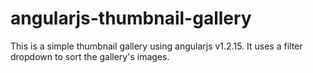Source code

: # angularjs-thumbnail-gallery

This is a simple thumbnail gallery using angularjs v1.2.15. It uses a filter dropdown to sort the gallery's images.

□ □ □

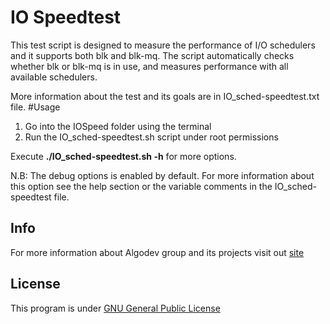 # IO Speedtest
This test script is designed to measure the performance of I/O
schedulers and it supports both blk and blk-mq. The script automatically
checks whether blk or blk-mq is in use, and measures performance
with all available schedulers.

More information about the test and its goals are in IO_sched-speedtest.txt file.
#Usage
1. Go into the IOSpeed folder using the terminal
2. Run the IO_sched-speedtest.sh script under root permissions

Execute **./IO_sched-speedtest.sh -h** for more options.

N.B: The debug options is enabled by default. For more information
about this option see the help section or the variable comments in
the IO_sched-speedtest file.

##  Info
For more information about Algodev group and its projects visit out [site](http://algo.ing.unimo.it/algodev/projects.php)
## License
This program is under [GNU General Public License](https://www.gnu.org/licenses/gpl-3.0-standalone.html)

□ □ □

* **PROBLEM TO SOLVE**: Looking at the entries above, work out how many lines include the word "script" and reply with that number alone.

* **SOLUTION TO THE PROBLEM**: 3